Govt may scrap price-sharing formula for tea

Failure of price-sharing formula, implemented two years ago to reduce the tussle between small tea growers and the bought leaf factories on the green leaf price issue, is another example.

SILIGURI: No regulation can make things better unless it is enforced. Failure of price-sharing formula, implemented two years ago to reduce the tussle between small tea growers and the bought leaf factories on the green leaf price issue, is another example. The Centre is likely to scrap it soon.

“The formula of price sharing in the 60:40 ratio between the small tea growers and bought leaf factories did not work well, especially in North Bengal. We need to rethink the whole issue,” the Union minister of state for commerce and industry, Jairam Ramesh, said in Siliguri recently. According to concerned officials, the government may direct the Tea Board to scrap the formula soon.

As statistics goes, around 25% of the total tea production in North Bengal comes from the nearly 70 bought leaf factories supplied by around 1,200 small tea growers. While bought leaf factories complain of the poor quality of green leaf, small tea growers always protest about the poor payment system, which is sometimes as low as Rs 3.5 a kg.

To streamline the trouble, the Tea Board issued a directive clarifying the price-sharing formula. According to this, each bought leaf factory was expected to share 60% of the price realised from the market (against a specific batch of made tea) with the specific small tea grower that had supplied green leaf for the same batch of made tea.

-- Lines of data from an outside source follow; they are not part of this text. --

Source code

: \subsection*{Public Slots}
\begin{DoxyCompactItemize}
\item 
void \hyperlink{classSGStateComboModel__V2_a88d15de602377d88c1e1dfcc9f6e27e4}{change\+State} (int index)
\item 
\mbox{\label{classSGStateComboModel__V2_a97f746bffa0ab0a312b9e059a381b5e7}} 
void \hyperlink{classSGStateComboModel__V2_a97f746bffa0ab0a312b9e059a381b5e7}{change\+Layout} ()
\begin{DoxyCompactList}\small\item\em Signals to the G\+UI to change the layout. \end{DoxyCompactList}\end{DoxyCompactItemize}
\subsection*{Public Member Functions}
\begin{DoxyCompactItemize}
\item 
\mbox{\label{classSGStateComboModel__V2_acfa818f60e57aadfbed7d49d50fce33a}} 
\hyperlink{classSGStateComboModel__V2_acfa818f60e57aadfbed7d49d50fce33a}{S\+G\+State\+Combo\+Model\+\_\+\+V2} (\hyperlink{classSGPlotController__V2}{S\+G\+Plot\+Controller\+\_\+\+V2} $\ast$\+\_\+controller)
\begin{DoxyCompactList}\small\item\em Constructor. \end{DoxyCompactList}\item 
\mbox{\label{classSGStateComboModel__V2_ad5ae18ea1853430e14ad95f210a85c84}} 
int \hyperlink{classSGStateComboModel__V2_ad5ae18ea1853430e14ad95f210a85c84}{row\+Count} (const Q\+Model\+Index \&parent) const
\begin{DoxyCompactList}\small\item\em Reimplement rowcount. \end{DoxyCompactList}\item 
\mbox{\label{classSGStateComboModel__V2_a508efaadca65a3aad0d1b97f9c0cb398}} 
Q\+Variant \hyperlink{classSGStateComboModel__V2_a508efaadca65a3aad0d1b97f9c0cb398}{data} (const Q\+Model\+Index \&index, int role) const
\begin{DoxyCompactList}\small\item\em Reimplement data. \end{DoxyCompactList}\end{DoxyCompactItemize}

It also said that in case of the realisation of a higher-than-average ‘auction price’ from the open market, the excess amount would be shared between bought leaf factory and small tea grower on a 50:50 basis.

All bought leaf factories were expected to keep a detailed database of their sale and purchases to determine the price of green leaf. Any non-compliance from any one of the two sides was to be considered a ‘punishable offence.’ However, market experts opined: “The regulation that was working perfectly in Sri Lanka failed here because lack of enforcement.”